What is being asked
Each line that has the string "future" must be copied from the records below.

Stored dataset items
◇ ◇ ◇ ◇ ◇ ◇ ◇
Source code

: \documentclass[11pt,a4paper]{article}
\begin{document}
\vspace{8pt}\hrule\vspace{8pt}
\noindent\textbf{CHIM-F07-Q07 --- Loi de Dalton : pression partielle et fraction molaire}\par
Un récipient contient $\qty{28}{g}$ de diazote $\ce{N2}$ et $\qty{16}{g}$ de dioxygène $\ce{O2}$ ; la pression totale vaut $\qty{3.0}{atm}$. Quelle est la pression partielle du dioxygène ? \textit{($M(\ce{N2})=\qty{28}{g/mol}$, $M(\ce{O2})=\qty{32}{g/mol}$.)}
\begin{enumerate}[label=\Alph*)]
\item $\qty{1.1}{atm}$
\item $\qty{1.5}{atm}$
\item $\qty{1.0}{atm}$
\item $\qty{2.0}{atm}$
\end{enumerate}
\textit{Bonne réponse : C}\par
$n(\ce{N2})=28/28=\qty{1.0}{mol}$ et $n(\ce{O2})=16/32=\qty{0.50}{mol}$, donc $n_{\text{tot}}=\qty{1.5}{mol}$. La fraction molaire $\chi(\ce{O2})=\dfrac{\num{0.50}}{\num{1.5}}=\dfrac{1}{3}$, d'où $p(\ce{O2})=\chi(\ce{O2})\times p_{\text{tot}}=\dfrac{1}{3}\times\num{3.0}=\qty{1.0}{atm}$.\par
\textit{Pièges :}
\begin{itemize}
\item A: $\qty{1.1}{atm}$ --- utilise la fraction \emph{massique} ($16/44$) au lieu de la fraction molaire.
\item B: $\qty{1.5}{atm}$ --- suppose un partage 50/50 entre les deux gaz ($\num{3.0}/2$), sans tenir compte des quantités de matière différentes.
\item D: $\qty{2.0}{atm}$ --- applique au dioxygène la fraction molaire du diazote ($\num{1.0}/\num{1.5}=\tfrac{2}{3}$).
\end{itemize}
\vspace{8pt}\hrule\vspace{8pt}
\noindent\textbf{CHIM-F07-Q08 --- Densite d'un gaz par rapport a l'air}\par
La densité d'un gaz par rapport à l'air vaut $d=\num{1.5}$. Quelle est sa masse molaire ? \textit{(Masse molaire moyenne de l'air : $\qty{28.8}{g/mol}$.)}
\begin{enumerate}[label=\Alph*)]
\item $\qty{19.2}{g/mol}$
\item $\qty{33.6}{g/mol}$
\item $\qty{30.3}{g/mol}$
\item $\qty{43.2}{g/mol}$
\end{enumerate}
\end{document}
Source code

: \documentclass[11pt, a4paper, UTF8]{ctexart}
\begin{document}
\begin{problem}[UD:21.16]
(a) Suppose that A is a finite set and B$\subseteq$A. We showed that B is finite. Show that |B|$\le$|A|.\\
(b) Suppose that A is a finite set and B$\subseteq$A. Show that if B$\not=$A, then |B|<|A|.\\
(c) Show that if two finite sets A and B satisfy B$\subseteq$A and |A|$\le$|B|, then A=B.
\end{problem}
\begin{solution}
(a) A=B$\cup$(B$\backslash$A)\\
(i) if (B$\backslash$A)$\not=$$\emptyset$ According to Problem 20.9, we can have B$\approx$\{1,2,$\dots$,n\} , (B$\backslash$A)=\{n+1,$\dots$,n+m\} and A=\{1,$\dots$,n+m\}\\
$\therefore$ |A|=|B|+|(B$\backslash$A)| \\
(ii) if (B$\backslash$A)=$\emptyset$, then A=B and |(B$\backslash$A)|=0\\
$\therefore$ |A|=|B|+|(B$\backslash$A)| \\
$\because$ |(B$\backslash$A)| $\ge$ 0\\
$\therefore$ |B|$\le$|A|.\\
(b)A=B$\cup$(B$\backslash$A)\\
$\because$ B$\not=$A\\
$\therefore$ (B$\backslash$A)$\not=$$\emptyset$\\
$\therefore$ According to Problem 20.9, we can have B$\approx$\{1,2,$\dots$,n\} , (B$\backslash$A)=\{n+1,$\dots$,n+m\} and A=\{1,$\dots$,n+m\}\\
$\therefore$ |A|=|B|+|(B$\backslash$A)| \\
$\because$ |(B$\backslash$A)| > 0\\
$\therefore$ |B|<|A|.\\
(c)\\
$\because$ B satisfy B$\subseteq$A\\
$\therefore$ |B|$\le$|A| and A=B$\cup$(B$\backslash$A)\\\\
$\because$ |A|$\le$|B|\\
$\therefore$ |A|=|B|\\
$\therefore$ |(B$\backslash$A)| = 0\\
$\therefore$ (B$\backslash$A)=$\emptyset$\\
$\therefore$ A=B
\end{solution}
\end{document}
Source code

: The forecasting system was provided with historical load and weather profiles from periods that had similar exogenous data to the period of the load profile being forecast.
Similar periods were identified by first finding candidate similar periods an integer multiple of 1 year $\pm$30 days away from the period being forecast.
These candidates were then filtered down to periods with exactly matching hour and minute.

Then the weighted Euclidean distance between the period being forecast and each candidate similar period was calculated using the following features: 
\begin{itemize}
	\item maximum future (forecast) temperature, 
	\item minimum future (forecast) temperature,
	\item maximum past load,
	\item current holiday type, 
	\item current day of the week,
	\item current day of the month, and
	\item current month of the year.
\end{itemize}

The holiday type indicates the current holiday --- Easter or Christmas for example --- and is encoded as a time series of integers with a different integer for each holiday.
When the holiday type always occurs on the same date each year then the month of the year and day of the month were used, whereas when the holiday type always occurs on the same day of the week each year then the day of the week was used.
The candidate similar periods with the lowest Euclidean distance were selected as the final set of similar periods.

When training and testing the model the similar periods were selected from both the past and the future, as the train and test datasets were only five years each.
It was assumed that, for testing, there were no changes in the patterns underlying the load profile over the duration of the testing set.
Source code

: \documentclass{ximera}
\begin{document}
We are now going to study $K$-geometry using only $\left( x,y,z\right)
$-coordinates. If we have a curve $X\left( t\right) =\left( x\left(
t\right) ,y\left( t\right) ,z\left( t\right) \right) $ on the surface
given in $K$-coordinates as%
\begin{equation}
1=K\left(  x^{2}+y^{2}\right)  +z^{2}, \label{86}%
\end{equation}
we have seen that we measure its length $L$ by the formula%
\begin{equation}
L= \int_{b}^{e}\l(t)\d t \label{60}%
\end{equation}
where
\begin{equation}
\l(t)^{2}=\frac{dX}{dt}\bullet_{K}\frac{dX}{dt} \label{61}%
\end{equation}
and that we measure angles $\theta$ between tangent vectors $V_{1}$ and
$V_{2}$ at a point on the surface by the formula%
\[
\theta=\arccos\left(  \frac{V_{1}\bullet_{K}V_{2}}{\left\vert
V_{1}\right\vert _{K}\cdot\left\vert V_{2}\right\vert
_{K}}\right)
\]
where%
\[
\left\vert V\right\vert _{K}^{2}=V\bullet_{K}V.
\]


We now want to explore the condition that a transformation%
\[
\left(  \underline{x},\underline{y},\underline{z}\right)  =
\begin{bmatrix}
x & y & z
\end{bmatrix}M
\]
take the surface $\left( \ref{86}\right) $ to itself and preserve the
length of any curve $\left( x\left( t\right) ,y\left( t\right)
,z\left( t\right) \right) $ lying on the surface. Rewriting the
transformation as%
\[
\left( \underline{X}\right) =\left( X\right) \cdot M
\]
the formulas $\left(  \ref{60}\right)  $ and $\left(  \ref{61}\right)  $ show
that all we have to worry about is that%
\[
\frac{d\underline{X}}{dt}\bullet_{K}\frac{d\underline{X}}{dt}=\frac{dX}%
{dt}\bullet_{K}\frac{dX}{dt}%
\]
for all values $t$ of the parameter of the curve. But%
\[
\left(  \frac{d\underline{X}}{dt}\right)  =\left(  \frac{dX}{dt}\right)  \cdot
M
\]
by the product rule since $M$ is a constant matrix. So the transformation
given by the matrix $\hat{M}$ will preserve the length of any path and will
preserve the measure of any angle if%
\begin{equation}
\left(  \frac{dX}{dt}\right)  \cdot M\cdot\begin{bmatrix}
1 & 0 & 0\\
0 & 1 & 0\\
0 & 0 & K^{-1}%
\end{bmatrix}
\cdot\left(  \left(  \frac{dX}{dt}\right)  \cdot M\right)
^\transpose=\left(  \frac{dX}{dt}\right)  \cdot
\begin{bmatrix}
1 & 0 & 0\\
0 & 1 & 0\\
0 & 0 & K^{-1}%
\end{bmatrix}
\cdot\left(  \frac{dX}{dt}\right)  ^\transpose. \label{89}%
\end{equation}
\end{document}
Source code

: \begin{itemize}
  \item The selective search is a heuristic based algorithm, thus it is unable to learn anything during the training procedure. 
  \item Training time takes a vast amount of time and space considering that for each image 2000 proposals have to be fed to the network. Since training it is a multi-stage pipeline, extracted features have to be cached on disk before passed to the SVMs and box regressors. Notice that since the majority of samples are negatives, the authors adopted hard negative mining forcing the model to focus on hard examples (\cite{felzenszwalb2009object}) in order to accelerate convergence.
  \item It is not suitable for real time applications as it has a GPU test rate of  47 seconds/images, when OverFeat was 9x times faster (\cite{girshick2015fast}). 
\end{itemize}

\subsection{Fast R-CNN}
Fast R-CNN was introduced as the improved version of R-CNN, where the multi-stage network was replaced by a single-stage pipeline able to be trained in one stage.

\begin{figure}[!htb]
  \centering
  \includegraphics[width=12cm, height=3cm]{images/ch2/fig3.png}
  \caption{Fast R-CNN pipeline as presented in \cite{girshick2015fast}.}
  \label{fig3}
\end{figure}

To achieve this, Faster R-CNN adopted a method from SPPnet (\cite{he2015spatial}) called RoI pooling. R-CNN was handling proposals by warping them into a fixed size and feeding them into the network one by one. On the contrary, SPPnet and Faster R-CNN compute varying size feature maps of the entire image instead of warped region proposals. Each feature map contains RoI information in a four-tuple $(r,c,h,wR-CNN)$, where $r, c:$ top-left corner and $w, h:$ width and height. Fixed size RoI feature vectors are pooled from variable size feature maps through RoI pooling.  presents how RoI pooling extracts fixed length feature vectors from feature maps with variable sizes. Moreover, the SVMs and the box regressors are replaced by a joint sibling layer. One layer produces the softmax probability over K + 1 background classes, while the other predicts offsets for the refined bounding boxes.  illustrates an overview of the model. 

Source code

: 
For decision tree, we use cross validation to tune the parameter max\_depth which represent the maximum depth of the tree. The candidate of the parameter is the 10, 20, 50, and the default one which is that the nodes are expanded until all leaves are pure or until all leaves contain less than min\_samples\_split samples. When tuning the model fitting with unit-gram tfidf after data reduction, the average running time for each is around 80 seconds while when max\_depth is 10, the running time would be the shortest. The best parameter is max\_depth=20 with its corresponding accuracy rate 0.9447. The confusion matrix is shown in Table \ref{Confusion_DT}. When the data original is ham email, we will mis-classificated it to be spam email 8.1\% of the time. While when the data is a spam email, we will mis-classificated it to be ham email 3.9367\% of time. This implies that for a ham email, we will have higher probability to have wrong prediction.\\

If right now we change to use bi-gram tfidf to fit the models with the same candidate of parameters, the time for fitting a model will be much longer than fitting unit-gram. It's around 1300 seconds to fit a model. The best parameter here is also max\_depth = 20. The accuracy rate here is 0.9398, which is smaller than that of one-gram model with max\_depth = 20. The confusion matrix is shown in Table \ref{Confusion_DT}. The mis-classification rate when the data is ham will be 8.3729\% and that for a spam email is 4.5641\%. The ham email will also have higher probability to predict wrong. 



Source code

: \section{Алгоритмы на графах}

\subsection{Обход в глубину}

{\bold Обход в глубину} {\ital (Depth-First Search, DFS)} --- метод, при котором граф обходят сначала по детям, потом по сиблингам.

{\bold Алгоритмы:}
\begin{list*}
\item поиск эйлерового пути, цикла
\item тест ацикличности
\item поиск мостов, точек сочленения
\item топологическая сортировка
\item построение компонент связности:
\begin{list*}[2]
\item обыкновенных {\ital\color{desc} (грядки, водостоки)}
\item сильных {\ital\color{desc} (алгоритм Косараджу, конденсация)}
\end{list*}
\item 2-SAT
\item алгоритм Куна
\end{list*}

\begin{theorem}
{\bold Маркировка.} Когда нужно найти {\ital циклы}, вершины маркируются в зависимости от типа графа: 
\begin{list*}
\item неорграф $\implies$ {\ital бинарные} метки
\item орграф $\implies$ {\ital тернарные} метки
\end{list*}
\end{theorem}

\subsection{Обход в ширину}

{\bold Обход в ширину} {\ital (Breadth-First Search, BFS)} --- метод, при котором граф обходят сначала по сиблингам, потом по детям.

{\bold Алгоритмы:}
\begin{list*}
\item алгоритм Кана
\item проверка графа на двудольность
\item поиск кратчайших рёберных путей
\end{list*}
◇ ◇ ◇ ◇ ◇ ◇ ◇
Response
	\item maximum future (forecast) temperature, 
	\item minimum future (forecast) temperature,
When training and testing the model the similar periods were selected from both the past and the future, as the train and test datasets were only five years each.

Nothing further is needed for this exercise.